Pictures paired with source code:

*** Begin section ***

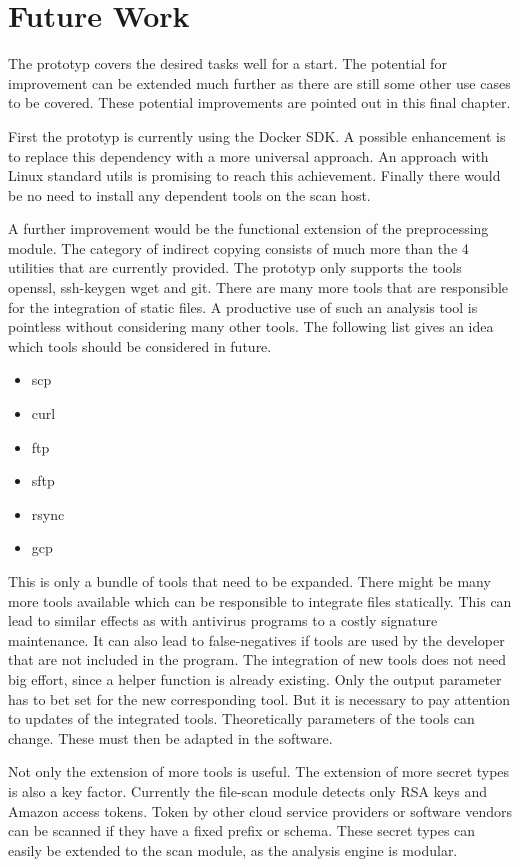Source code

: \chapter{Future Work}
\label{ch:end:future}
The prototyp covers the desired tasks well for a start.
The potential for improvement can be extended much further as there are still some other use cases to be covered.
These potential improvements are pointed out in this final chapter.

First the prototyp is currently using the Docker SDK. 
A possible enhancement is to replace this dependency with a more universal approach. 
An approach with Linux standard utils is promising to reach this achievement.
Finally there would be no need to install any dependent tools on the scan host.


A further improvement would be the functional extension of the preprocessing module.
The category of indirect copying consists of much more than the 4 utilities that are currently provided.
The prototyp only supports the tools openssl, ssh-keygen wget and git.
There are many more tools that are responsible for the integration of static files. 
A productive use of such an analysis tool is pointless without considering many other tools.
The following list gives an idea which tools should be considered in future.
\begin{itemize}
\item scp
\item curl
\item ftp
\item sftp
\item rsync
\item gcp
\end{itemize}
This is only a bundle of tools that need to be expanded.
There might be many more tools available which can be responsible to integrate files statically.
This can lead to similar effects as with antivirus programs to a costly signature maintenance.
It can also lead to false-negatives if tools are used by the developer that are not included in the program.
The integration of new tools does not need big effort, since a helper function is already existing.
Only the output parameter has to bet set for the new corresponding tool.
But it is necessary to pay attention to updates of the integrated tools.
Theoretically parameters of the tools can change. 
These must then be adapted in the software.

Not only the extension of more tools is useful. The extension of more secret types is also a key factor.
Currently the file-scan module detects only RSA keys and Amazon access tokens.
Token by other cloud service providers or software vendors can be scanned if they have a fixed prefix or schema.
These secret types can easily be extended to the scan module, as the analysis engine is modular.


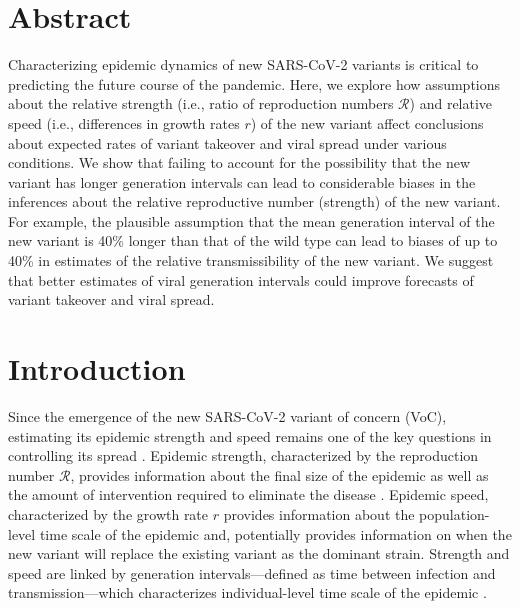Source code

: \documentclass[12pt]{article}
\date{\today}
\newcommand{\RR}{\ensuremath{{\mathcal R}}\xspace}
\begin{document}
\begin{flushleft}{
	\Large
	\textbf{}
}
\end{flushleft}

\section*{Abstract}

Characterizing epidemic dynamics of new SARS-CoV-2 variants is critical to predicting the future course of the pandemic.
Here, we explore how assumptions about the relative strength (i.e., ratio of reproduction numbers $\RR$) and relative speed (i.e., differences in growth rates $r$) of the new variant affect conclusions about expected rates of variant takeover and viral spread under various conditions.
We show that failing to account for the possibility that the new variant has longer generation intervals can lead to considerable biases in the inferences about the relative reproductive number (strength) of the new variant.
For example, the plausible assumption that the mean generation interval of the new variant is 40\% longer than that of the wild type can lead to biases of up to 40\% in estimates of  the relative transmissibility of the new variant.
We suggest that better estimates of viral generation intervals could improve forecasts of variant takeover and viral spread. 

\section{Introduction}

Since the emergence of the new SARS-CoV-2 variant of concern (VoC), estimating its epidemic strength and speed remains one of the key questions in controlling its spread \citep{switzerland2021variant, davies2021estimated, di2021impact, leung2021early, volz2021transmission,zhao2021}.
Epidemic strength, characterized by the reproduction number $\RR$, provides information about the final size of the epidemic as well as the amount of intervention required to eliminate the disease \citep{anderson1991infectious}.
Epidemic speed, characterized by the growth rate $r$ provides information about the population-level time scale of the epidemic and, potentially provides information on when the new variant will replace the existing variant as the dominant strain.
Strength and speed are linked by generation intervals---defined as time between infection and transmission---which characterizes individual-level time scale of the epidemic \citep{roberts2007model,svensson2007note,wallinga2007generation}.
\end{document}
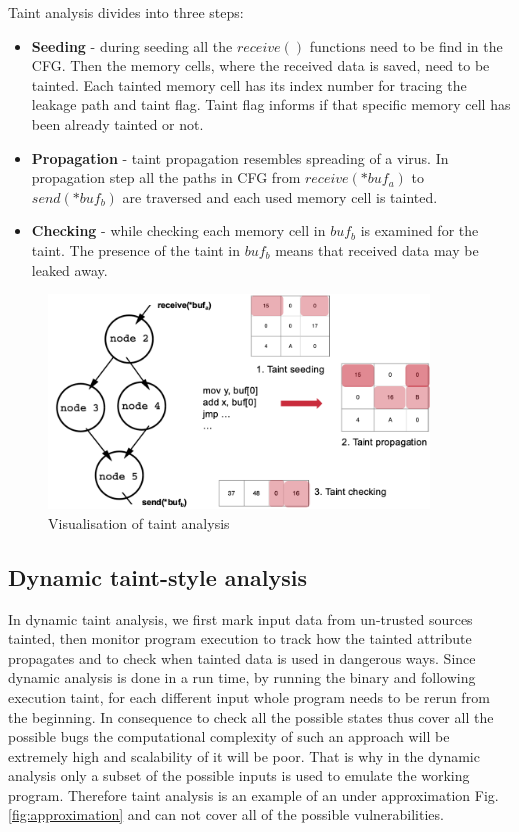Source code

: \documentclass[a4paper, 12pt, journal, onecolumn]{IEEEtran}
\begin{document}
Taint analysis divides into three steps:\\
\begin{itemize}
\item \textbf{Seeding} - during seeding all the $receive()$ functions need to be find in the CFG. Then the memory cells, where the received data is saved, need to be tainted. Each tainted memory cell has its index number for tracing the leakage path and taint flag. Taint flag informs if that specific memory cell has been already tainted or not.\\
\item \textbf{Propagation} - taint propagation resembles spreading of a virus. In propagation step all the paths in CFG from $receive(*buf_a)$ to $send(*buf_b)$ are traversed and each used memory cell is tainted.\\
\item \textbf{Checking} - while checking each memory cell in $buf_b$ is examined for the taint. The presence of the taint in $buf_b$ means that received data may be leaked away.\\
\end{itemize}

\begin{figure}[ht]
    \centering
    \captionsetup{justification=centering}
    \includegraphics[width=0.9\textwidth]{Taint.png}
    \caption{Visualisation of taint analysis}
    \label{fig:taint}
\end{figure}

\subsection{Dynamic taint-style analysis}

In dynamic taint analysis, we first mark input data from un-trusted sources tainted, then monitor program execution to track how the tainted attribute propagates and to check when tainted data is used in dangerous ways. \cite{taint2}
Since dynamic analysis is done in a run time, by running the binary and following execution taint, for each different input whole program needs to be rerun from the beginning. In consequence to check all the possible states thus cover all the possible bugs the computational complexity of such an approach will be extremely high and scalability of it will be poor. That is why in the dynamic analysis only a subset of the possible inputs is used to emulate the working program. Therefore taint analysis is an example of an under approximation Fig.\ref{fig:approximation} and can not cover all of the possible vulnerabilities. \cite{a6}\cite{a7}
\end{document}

*** End section ***

== TASK REQUIREMENTS ==
Please repeat every record above exactly, leaving the pictures out.

== RESULT FOR THIS EXERCISE ==
Source code

: \chapter{Future Work}
\label{ch:end:future}
The prototyp covers the desired tasks well for a start.
The potential for improvement can be extended much further as there are still some other use cases to be covered.
These potential improvements are pointed out in this final chapter.

First the prototyp is currently using the Docker SDK. 
A possible enhancement is to replace this dependency with a more universal approach. 
An approach with Linux standard utils is promising to reach this achievement.
Finally there would be no need to install any dependent tools on the scan host.


A further improvement would be the functional extension of the preprocessing module.
The category of indirect copying consists of much more than the 4 utilities that are currently provided.
The prototyp only supports the tools openssl, ssh-keygen wget and git.
There are many more tools that are responsible for the integration of static files. 
A productive use of such an analysis tool is pointless without considering many other tools.
The following list gives an idea which tools should be considered in future.
\begin{itemize}
\item scp
\item curl
\item ftp
\item sftp
\item rsync
\item gcp
\end{itemize}
This is only a bundle of tools that need to be expanded.
There might be many more tools available which can be responsible to integrate files statically.
This can lead to similar effects as with antivirus programs to a costly signature maintenance.
It can also lead to false-negatives if tools are used by the developer that are not included in the program.
The integration of new tools does not need big effort, since a helper function is already existing.
Only the output parameter has to bet set for the new corresponding tool.
But it is necessary to pay attention to updates of the integrated tools.
Theoretically parameters of the tools can change. 
These must then be adapted in the software.

Not only the extension of more tools is useful. The extension of more secret types is also a key factor.
Currently the file-scan module detects only RSA keys and Amazon access tokens.
Token by other cloud service providers or software vendors can be scanned if they have a fixed prefix or schema.
These secret types can easily be extended to the scan module, as the analysis engine is modular.


Source code

: \documentclass[12pt]{article}
\date{\today}
\newcommand{\RR}{\ensuremath{{\mathcal R}}\xspace}
\begin{document}
\begin{flushleft}{
	\Large
	\textbf{}
}
\end{flushleft}

\section*{Abstract}

Characterizing epidemic dynamics of new SARS-CoV-2 variants is critical to predicting the future course of the pandemic.
Here, we explore how assumptions about the relative strength (i.e., ratio of reproduction numbers $\RR$) and relative speed (i.e., differences in growth rates $r$) of the new variant affect conclusions about expected rates of variant takeover and viral spread under various conditions.
We show that failing to account for the possibility that the new variant has longer generation intervals can lead to considerable biases in the inferences about the relative reproductive number (strength) of the new variant.
For example, the plausible assumption that the mean generation interval of the new variant is 40\% longer than that of the wild type can lead to biases of up to 40\% in estimates of  the relative transmissibility of the new variant.
We suggest that better estimates of viral generation intervals could improve forecasts of variant takeover and viral spread. 

\section{Introduction}

Since the emergence of the new SARS-CoV-2 variant of concern (VoC), estimating its epidemic strength and speed remains one of the key questions in controlling its spread \citep{switzerland2021variant, davies2021estimated, di2021impact, leung2021early, volz2021transmission,zhao2021}.
Epidemic strength, characterized by the reproduction number $\RR$, provides information about the final size of the epidemic as well as the amount of intervention required to eliminate the disease \citep{anderson1991infectious}.
Epidemic speed, characterized by the growth rate $r$ provides information about the population-level time scale of the epidemic and, potentially provides information on when the new variant will replace the existing variant as the dominant strain.
Strength and speed are linked by generation intervals---defined as time between infection and transmission---which characterizes individual-level time scale of the epidemic \citep{roberts2007model,svensson2007note,wallinga2007generation}.
\end{document}
Source code

: \documentclass[a4paper, 12pt, journal, onecolumn]{IEEEtran}
\begin{document}
Taint analysis divides into three steps:\\
\begin{itemize}
\item \textbf{Seeding} - during seeding all the $receive()$ functions need to be find in the CFG. Then the memory cells, where the received data is saved, need to be tainted. Each tainted memory cell has its index number for tracing the leakage path and taint flag. Taint flag informs if that specific memory cell has been already tainted or not.\\
\item \textbf{Propagation} - taint propagation resembles spreading of a virus. In propagation step all the paths in CFG from $receive(*buf_a)$ to $send(*buf_b)$ are traversed and each used memory cell is tainted.\\
\item \textbf{Checking} - while checking each memory cell in $buf_b$ is examined for the taint. The presence of the taint in $buf_b$ means that received data may be leaked away.\\
\end{itemize}

\begin{figure}[ht]
    \centering
    \captionsetup{justification=centering}
    \includegraphics[width=0.9\textwidth]{Taint.png}
    \caption{Visualisation of taint analysis}
    \label{fig:taint}
\end{figure}

\subsection{Dynamic taint-style analysis}

In dynamic taint analysis, we first mark input data from un-trusted sources tainted, then monitor program execution to track how the tainted attribute propagates and to check when tainted data is used in dangerous ways. \cite{taint2}
Since dynamic analysis is done in a run time, by running the binary and following execution taint, for each different input whole program needs to be rerun from the beginning. In consequence to check all the possible states thus cover all the possible bugs the computational complexity of such an approach will be extremely high and scalability of it will be poor. That is why in the dynamic analysis only a subset of the possible inputs is used to emulate the working program. Therefore taint analysis is an example of an under approximation Fig.\ref{fig:approximation} and can not cover all of the possible vulnerabilities. \cite{a6}\cite{a7}
\end{document}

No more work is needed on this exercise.